Plain-text document sources
=== Section Start ===

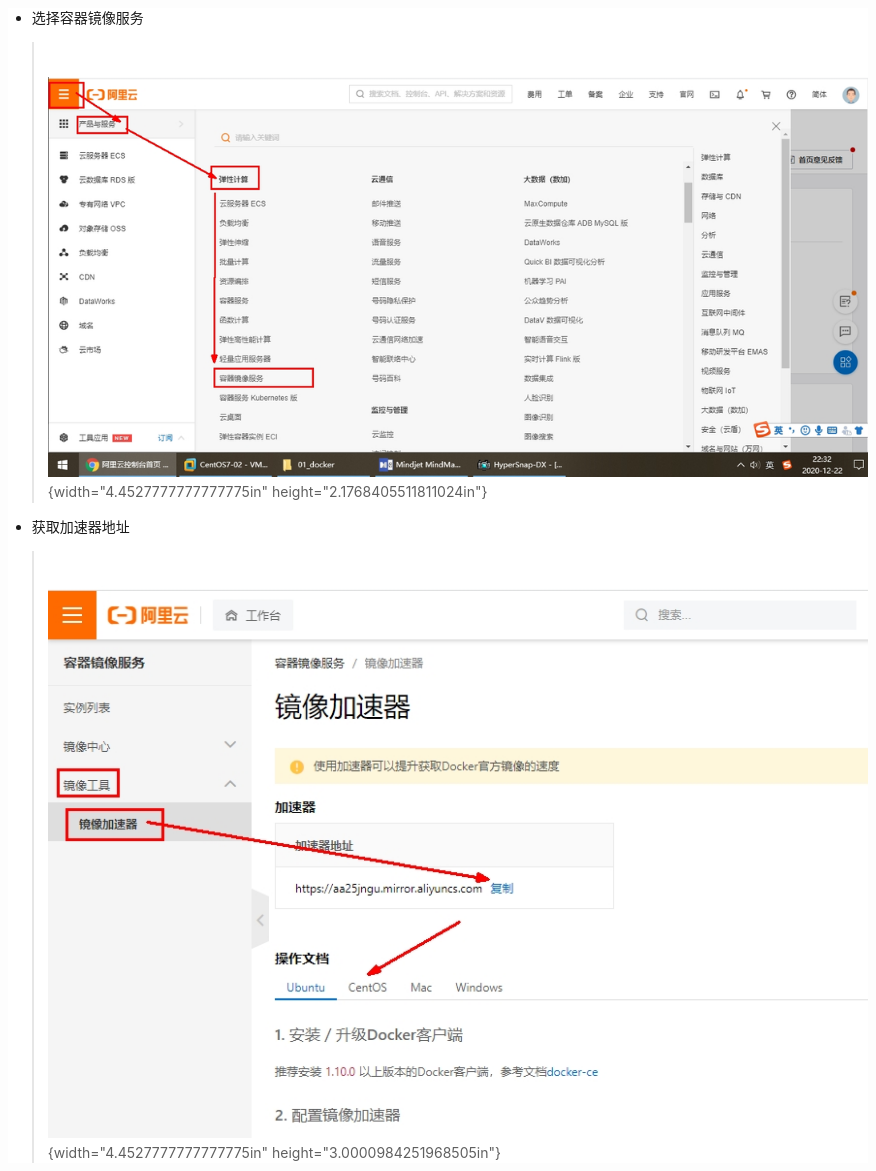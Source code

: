 -   选择容器镜像服务

>  
>
> ![graphic]( image/media/image44.jpeg){width="4.4527777777777775in"
> height="2.1768405511811024in"}

-   获取加速器地址

>  
>
> ![graphic]( image/media/image45.jpeg){width="4.4527777777777775in"
> height="3.0000984251968505in"}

=== Section End ===

What you have to do
Lines that include the word "media" are to be extracted from the data above.

Response box
> ![graphic]( image/media/image44.jpeg){width="4.4527777777777775in"
> ![graphic]( image/media/image45.jpeg){width="4.4527777777777775in"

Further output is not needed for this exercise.